- _Extracted entries_
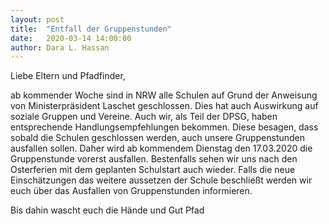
 ```yaml
---
layout: post
title:  "Entfall der Gruppenstunden"
date:   2020-03-14 14:00:00
author: Dara L. Hassan
---
```


Liebe Eltern und Pfadfinder, 

ab kommender Woche sind in NRW alle Schulen auf Grund der Anweisung von Ministerpräsident Laschet geschlossen. Dies hat auch Auswirkung auf soziale Gruppen und Vereine. Auch wir, als Teil der DPSG, haben entsprechende Handlungsempfehlungen bekommen. Diese besagen, dass sobald die Schulen geschlossen werden, auch unsere Gruppenstunden ausfallen sollen. Daher wird ab kommendem Dienstag den 17.03.2020 die Gruppenstunde vorerst ausfallen. Bestenfalls sehen wir uns nach den Osterferien mit dem geplanten Schulstart auch wieder. Falls die neue Einschätzungen das weitere aussetzen der Schule beschließt werden wir euch über das Ausfallen von Gruppenstunden informieren. 

Bis dahin wascht euch die Hände und Gut Pfad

- _Work instructions_
Give every entry back unchanged, with no pictures.

- _Response to the task_
 ```yaml
---
layout: post
title:  "Entfall der Gruppenstunden"
date:   2020-03-14 14:00:00
author: Dara L. Hassan
---
```


Liebe Eltern und Pfadfinder, 

ab kommender Woche sind in NRW alle Schulen auf Grund der Anweisung von Ministerpräsident Laschet geschlossen. Dies hat auch Auswirkung auf soziale Gruppen und Vereine. Auch wir, als Teil der DPSG, haben entsprechende Handlungsempfehlungen bekommen. Diese besagen, dass sobald die Schulen geschlossen werden, auch unsere Gruppenstunden ausfallen sollen. Daher wird ab kommendem Dienstag den 17.03.2020 die Gruppenstunde vorerst ausfallen. Bestenfalls sehen wir uns nach den Osterferien mit dem geplanten Schulstart auch wieder. Falls die neue Einschätzungen das weitere aussetzen der Schule beschließt werden wir euch über das Ausfallen von Gruppenstunden informieren. 

Bis dahin wascht euch die Hände und Gut Pfad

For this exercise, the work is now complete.